Switch… it off: Parental Controls

I’m pretty sure I always said that I was going to get a Nintendo Switch… right? … 

The day finally came and I now own my first (relevant) Nintendo home console! Regular readers shouldn’t panic however; I won’t suddenly be warping over to the ways of the plumber and given that one of my first purchases has been the widely anticipated retro throwback nostalgathon ‘Sonic Mania’ (despite how much of a liar he is), it’s safe to say that I’m still staying true to my Mega Drive heritage whilst accepting that times change. I’m also not planning on abandoning PC gaming, but hopefully the Switch will fill that gap in couch gaming, local co-op, and portable action that has been lacking despite trying to fill it with the Steam Link.

If forced to give a one word answer about my interest in the Switch, I’d have to go with ‘curiosity’; I’m interested to see how this hybrid home/portable console with confusing Lego-esque controllers and certain retro leanings holds up. Nintendo has always earned my admiration for thinking about how people game and how they interact with those games, even if not all their experiments work in the market place. It’s an innovative company with a new innovative product… and one of those innovative aspects is the parental control app….   

… which is one of the stranger gaming aspects that I’ve fixated on for a blog article; physical hardware review? initial thoughts on games?… even a technical spec rundown? No, I’ve chosen to jabber on about the one feature that (being as I’m not a parent) I have literally no use for. The parental control app is without a doubt one of the driest things about the Switch, and no amount of cute Bowser & Bowser Jr. animation can detract from that. It did however get me thinking as I’m still young enough to remember being a kid who gamed for probably more hours than was strictly appropriate and knew the, often uncertain, path of judging exactly how long it was appropriate to game for at any one time. As I mentioned earlier (and this is the disclaimer) I’m rambling on about what is a complex subject as a complete outsider; it is a delicate balance involving game appropriateness, a fair amount of gaming time to satisfy enthusiasm, online safety, monitoring and enforcing limits, and… ok, so there is no way I can actually tackle this subject, but I can run down each of the features of the Nintendo system and imagine how I would have felt about them as a young gamer.
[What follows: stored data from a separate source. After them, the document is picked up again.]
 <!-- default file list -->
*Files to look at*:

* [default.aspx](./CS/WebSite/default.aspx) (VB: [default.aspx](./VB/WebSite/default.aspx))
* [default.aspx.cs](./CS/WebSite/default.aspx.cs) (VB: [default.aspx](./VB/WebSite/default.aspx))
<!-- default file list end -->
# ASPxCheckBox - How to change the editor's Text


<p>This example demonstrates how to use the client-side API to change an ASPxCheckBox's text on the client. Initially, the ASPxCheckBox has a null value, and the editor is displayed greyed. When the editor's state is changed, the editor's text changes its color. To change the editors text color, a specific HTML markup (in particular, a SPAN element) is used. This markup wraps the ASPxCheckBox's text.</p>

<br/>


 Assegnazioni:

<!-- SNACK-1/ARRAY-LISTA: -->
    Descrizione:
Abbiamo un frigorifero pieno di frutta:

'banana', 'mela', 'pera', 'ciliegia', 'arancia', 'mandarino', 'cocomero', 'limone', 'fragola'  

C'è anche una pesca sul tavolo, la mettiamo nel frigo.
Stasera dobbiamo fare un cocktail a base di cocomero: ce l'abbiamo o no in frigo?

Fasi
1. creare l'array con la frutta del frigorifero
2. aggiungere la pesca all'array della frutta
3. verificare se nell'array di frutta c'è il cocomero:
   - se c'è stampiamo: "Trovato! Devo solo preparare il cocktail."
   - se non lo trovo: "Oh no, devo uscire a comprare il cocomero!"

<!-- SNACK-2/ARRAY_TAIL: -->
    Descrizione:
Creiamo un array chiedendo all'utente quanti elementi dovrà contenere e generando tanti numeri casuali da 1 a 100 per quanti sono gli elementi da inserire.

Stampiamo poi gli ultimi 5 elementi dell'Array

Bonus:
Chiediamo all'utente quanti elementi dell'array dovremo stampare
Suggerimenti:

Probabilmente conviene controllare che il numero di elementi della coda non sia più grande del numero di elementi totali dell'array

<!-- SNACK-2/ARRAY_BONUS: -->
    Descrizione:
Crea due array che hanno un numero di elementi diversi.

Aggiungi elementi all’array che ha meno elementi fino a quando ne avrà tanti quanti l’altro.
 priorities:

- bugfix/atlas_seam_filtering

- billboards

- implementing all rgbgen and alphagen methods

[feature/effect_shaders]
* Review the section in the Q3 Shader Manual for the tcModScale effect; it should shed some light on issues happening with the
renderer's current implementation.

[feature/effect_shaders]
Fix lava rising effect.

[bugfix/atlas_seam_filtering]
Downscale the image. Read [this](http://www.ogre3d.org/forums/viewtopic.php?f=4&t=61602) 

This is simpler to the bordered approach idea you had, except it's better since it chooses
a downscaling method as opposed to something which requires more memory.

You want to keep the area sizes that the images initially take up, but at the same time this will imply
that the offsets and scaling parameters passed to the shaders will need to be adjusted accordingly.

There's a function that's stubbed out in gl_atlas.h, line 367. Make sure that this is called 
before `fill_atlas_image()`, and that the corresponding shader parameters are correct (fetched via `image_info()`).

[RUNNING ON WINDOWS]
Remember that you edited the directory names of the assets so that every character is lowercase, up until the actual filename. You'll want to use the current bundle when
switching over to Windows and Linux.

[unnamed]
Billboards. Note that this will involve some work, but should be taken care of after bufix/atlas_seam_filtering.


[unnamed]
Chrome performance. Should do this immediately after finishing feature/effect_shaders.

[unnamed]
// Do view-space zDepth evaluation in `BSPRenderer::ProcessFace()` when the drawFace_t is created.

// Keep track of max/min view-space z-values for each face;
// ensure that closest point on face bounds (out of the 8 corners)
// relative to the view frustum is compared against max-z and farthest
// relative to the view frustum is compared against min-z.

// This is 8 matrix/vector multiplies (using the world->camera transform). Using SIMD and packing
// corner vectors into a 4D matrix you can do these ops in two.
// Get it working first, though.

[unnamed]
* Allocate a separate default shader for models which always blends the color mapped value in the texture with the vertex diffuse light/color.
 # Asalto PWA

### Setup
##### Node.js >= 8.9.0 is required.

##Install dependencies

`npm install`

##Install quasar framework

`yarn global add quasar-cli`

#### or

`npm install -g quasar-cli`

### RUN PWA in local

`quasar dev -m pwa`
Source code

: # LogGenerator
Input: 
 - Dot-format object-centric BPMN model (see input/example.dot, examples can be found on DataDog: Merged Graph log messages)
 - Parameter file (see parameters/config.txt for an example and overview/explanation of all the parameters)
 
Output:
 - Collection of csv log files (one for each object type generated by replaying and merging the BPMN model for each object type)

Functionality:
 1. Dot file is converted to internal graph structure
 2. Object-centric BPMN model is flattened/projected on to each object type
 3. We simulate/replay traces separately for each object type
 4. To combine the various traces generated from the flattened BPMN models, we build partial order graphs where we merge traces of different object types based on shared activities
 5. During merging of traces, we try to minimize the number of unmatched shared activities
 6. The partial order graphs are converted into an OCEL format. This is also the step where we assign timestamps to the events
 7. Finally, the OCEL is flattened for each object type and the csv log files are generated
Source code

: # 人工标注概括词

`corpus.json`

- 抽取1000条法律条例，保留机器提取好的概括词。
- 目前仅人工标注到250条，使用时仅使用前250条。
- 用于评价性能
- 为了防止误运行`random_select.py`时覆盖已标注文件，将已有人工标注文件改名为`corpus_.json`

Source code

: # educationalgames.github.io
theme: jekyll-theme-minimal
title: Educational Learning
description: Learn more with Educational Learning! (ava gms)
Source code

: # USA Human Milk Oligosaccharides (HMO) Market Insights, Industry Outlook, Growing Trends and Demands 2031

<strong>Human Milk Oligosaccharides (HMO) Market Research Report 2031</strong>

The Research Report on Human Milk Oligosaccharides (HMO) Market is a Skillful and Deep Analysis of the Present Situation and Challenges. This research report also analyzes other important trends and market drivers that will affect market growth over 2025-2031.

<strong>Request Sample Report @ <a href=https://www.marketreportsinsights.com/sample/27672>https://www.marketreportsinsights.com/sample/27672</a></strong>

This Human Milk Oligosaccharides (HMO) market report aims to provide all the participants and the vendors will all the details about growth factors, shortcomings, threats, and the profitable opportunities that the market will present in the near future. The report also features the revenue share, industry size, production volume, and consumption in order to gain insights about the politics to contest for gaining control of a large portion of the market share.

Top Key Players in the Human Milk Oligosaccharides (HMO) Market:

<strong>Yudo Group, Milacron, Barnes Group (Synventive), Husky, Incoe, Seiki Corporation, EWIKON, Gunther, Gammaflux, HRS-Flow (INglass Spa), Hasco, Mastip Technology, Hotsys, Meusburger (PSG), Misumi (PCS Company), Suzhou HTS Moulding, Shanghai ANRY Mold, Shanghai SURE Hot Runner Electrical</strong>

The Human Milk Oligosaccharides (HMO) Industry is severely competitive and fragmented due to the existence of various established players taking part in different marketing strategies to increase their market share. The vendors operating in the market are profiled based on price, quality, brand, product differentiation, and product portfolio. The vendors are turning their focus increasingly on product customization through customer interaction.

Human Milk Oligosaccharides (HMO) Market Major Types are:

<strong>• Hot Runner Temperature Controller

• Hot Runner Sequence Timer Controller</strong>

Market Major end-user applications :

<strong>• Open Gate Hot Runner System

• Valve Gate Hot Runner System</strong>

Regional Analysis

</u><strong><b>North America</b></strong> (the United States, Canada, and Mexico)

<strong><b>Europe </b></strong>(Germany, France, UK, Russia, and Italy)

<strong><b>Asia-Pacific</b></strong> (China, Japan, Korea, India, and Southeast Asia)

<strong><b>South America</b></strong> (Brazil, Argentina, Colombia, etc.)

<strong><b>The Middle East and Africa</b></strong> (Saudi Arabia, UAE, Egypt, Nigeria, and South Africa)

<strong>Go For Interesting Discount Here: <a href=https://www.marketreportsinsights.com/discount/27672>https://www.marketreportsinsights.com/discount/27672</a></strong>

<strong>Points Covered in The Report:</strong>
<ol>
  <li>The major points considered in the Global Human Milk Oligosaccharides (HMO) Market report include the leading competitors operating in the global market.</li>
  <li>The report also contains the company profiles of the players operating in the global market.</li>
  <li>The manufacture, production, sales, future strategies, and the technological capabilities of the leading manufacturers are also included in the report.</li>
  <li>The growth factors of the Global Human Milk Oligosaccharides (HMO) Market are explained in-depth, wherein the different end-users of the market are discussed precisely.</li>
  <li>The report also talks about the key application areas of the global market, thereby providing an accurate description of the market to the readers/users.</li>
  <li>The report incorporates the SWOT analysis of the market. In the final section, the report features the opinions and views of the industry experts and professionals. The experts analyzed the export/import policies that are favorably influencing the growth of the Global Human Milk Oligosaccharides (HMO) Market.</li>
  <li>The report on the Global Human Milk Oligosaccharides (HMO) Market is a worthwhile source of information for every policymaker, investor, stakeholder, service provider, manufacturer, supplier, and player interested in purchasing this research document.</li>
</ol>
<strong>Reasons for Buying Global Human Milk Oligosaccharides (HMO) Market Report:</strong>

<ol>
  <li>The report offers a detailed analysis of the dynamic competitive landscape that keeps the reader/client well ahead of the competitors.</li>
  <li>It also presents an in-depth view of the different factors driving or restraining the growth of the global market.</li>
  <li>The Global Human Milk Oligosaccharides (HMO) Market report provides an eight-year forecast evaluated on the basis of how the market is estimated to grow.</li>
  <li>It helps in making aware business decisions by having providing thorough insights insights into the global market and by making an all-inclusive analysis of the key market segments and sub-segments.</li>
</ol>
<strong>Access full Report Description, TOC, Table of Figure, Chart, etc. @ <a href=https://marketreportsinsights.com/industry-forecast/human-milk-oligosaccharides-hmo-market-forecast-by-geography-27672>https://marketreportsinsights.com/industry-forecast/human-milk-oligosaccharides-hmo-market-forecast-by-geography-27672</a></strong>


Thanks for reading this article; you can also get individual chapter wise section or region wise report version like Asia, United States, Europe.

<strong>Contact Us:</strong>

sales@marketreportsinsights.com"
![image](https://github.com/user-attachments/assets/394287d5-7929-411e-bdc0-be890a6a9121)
homeworkfirstdemonstration1
The famous NES ‘Homework First’ lock… Yeah, I would’ve just tried every combination… 

Age Rating Restrictions

Being able to limit a child to games that are strictly age appropriate sounds… at least on paper… like a great idea. I guess it’s easy as an adult for me to look disapprovingly at young children playing non-appropriate games, but as a child I was certainly doing the same thing; I grew up with games like ‘Doom’, and ‘Duke Nukem 3D’ although I would argue that the cartoonish adult themes of the latter are tame in comparison to those covered in games like GTA. I like to think that as a youngster I would have worked pretty ingeniously to get around these restrictions, but if I had been met with a brick wall then I also think I could have asked my parents directly to let me play the games, and maybe it’s that conversation that Nintendo are trying to encourage rather than just the all out ban. I remember having this very conversation with my parents about a few games, one of which was ‘Resident Evil 2’ which became one of my all time favourites. An age recommendation is after all a recommendation and the main goal here is I’d guess to bring the parent’s judgement in to play; I think I would have found it annoying, but ultimately fair and for those more ‘mature’ games I was playing that they knew about gaming was much more satisfying than trying to catch a quick round of ‘Carmageddon’ without being caught.

Game Time Limits

Controlling the how much and when of gaming must be a constant battle for parents; especially with the Switch where a sneaky few round of Mario Cart in bed is a reality unlike when I was… no, wait… I played plenty of Game Gear games past bedtime and far too early in the morning. Subtle out of hours gaming and extended play session are nothing new, and limiting that time has been a struggle parents have faced since games were a thing. One of the bigger problems I faced in this respect was the inconsistency, some days ‘could’ be game heavy days, and others less so and in this respect at least the app adds a layer of infallible regularity to the system. The app also sidesteps, or at least tries to, the moment of “I’m going to turn it off!” followed quickly by “NOOOOOOOO!!!!” and tantrums. When gametime is over the app displays a small onscreen message and alarm to the player which importantly doesn’t interfere with play, this allows the player to make the choice about when to finish. Whilst the app does give the ability to switch the console into sleep mode forceably, it is strongly discouraged by Nintendo, and the idealist in me is hopeful that the constant alarm reminder would allow the gamer to reach a neat stopping point but not ‘forget’ that the session had ended and begin the next section. That being said I’ve no idea how well this would work in practice, but at the very least it would let parents discuss the amount of gaming time if the limits were regularly stretched. How would the ten-year-old version of me reacted to this?… probably badly… I have a feeling that the subject of how long I was allowed to play for would be a pretty regular *ahem* ‘discussion point’. So whilst the adult me applauds Nintendo for taking the best shot yet at tackling this, I can’t see it causing any less conflict around the subject – a small alarm telling you to stop playing is still being told to stop playing.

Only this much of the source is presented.